## Provided records
..............................

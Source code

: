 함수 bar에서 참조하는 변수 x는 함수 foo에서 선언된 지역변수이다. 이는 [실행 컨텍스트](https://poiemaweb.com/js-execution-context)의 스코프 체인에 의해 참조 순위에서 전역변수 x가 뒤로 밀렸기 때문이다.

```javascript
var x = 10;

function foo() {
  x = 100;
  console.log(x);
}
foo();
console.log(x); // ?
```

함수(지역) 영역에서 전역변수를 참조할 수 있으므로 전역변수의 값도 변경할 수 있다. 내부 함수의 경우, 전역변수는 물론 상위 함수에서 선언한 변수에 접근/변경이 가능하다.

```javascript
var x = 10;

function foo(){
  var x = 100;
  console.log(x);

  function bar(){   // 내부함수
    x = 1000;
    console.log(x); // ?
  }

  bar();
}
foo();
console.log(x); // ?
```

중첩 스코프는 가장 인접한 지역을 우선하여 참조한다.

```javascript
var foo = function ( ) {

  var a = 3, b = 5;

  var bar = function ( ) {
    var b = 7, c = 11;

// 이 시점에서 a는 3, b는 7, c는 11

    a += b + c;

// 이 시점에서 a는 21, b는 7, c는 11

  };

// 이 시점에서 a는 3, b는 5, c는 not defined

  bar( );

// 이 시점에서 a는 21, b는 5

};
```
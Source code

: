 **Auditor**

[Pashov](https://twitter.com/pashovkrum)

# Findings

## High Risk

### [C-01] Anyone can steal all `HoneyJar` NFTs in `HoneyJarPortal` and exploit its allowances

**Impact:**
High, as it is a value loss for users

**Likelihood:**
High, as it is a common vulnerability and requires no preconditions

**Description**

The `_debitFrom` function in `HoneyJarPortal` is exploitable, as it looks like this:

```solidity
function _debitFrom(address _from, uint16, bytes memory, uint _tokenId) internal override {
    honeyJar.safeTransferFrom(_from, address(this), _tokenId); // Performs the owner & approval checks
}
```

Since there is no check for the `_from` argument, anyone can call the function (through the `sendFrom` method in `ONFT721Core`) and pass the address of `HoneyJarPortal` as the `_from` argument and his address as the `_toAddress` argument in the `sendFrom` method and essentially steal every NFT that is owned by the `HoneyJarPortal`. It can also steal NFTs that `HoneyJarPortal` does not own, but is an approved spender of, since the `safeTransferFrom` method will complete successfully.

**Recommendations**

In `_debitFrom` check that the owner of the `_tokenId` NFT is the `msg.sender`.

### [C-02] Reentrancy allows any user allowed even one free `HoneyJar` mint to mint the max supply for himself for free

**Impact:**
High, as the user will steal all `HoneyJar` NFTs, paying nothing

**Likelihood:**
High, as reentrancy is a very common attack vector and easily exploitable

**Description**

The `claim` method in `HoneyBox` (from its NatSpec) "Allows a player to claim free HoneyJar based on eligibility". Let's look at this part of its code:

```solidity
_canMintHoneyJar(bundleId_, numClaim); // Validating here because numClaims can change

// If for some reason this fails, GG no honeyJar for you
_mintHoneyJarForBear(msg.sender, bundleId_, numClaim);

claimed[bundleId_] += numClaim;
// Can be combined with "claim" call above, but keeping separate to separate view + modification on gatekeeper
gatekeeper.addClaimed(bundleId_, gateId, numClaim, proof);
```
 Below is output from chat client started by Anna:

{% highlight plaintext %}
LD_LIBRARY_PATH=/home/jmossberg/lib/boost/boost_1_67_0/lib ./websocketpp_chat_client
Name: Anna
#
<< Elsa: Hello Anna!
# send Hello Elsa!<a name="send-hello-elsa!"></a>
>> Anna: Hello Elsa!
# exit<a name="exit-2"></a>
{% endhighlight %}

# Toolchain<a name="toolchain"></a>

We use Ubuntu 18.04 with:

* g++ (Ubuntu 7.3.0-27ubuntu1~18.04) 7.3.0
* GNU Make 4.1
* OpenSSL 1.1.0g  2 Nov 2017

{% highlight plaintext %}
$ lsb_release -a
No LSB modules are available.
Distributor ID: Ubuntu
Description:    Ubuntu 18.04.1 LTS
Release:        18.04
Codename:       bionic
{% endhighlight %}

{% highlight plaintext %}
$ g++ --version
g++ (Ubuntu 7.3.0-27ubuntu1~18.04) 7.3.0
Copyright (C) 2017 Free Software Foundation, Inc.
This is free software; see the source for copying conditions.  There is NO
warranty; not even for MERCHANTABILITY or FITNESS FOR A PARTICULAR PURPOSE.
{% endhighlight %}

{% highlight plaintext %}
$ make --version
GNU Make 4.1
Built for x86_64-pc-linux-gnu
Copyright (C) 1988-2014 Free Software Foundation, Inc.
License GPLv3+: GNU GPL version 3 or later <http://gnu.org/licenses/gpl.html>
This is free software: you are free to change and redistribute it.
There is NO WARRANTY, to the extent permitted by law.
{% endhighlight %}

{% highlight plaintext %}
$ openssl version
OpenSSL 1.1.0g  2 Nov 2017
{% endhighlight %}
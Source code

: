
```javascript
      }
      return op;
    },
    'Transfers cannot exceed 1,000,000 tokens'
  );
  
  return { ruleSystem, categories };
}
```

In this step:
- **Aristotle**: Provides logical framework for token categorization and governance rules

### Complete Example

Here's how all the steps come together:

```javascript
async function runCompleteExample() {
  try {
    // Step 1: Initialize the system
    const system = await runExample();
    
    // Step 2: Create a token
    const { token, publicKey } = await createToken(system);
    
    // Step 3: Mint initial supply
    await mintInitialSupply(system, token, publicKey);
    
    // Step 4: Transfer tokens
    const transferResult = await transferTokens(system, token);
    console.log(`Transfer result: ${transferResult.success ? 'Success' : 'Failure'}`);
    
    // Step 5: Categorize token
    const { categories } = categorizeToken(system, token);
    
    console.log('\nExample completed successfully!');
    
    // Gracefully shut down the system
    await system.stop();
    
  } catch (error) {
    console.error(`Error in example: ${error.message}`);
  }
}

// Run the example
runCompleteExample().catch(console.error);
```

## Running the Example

..............................

## Exercise
All of the material above needs to be copied exactly.

## Exercise response
Source code

: 함수 bar에서 참조하는 변수 x는 함수 foo에서 선언된 지역변수이다. 이는 [실행 컨텍스트](https://poiemaweb.com/js-execution-context)의 스코프 체인에 의해 참조 순위에서 전역변수 x가 뒤로 밀렸기 때문이다.

```javascript
var x = 10;

function foo() {
  x = 100;
  console.log(x);
}
foo();
console.log(x); // ?
```

함수(지역) 영역에서 전역변수를 참조할 수 있으므로 전역변수의 값도 변경할 수 있다. 내부 함수의 경우, 전역변수는 물론 상위 함수에서 선언한 변수에 접근/변경이 가능하다.

```javascript
var x = 10;

function foo(){
  var x = 100;
  console.log(x);

  function bar(){   // 내부함수
    x = 1000;
    console.log(x); // ?
  }

  bar();
}
foo();
console.log(x); // ?
```

중첩 스코프는 가장 인접한 지역을 우선하여 참조한다.

```javascript
var foo = function ( ) {

  var a = 3, b = 5;

  var bar = function ( ) {
    var b = 7, c = 11;

// 이 시점에서 a는 3, b는 7, c는 11

    a += b + c;

// 이 시점에서 a는 21, b는 7, c는 11

  };

// 이 시점에서 a는 3, b는 5, c는 not defined

  bar( );

// 이 시점에서 a는 21, b는 5

};
```
Source code

: **Auditor**

[Pashov](https://twitter.com/pashovkrum)

# Findings

## High Risk

### [C-01] Anyone can steal all `HoneyJar` NFTs in `HoneyJarPortal` and exploit its allowances

**Impact:**
High, as it is a value loss for users

**Likelihood:**
High, as it is a common vulnerability and requires no preconditions

**Description**

The `_debitFrom` function in `HoneyJarPortal` is exploitable, as it looks like this:

```solidity
function _debitFrom(address _from, uint16, bytes memory, uint _tokenId) internal override {
    honeyJar.safeTransferFrom(_from, address(this), _tokenId); // Performs the owner & approval checks
}
```

Since there is no check for the `_from` argument, anyone can call the function (through the `sendFrom` method in `ONFT721Core`) and pass the address of `HoneyJarPortal` as the `_from` argument and his address as the `_toAddress` argument in the `sendFrom` method and essentially steal every NFT that is owned by the `HoneyJarPortal`. It can also steal NFTs that `HoneyJarPortal` does not own, but is an approved spender of, since the `safeTransferFrom` method will complete successfully.

**Recommendations**

In `_debitFrom` check that the owner of the `_tokenId` NFT is the `msg.sender`.

### [C-02] Reentrancy allows any user allowed even one free `HoneyJar` mint to mint the max supply for himself for free

**Impact:**
High, as the user will steal all `HoneyJar` NFTs, paying nothing

**Likelihood:**
High, as reentrancy is a very common attack vector and easily exploitable

**Description**

The `claim` method in `HoneyBox` (from its NatSpec) "Allows a player to claim free HoneyJar based on eligibility". Let's look at this part of its code:

```solidity
_canMintHoneyJar(bundleId_, numClaim); // Validating here because numClaims can change

// If for some reason this fails, GG no honeyJar for you
_mintHoneyJarForBear(msg.sender, bundleId_, numClaim);

claimed[bundleId_] += numClaim;
// Can be combined with "claim" call above, but keeping separate to separate view + modification on gatekeeper
gatekeeper.addClaimed(bundleId_, gateId, numClaim, proof);
```
 Below is output from chat client started by Anna:

{% highlight plaintext %}
LD_LIBRARY_PATH=/home/jmossberg/lib/boost/boost_1_67_0/lib ./websocketpp_chat_client
Name: Anna
#
<< Elsa: Hello Anna!
# send Hello Elsa!<a name="send-hello-elsa!"></a>
>> Anna: Hello Elsa!
# exit<a name="exit-2"></a>
{% endhighlight %}

# Toolchain<a name="toolchain"></a>

We use Ubuntu 18.04 with:

* g++ (Ubuntu 7.3.0-27ubuntu1~18.04) 7.3.0
* GNU Make 4.1
* OpenSSL 1.1.0g  2 Nov 2017

{% highlight plaintext %}
$ lsb_release -a
No LSB modules are available.
Distributor ID: Ubuntu
Description:    Ubuntu 18.04.1 LTS
Release:        18.04
Codename:       bionic
{% endhighlight %}

{% highlight plaintext %}
$ g++ --version
g++ (Ubuntu 7.3.0-27ubuntu1~18.04) 7.3.0
Copyright (C) 2017 Free Software Foundation, Inc.
This is free software; see the source for copying conditions.  There is NO
warranty; not even for MERCHANTABILITY or FITNESS FOR A PARTICULAR PURPOSE.
{% endhighlight %}

{% highlight plaintext %}
$ make --version
GNU Make 4.1
Built for x86_64-pc-linux-gnu
Copyright (C) 1988-2014 Free Software Foundation, Inc.
License GPLv3+: GNU GPL version 3 or later <http://gnu.org/licenses/gpl.html>
This is free software: you are free to change and redistribute it.
There is NO WARRANTY, to the extent permitted by law.
{% endhighlight %}

{% highlight plaintext %}
$ openssl version
OpenSSL 1.1.0g  2 Nov 2017
{% endhighlight %}
Source code

:
```javascript
      }
      return op;
    },
    'Transfers cannot exceed 1,000,000 tokens'
  );
  
  return { ruleSystem, categories };
}
```

In this step:
- **Aristotle**: Provides logical framework for token categorization and governance rules

### Complete Example

Here's how all the steps come together:

```javascript
async function runCompleteExample() {
  try {
    // Step 1: Initialize the system
    const system = await runExample();
    
    // Step 2: Create a token
    const { token, publicKey } = await createToken(system);
    
    // Step 3: Mint initial supply
    await mintInitialSupply(system, token, publicKey);
    
    // Step 4: Transfer tokens
    const transferResult = await transferTokens(system, token);
    console.log(`Transfer result: ${transferResult.success ? 'Success' : 'Failure'}`);
    
    // Step 5: Categorize token
    const { categories } = categorizeToken(system, token);
    
    console.log('\nExample completed successfully!');
    
    // Gracefully shut down the system
    await system.stop();
    
  } catch (error) {
    console.error(`Error in example: ${error.message}`);
  }
}

// Run the example
runCompleteExample().catch(console.error);
```

## Running the Example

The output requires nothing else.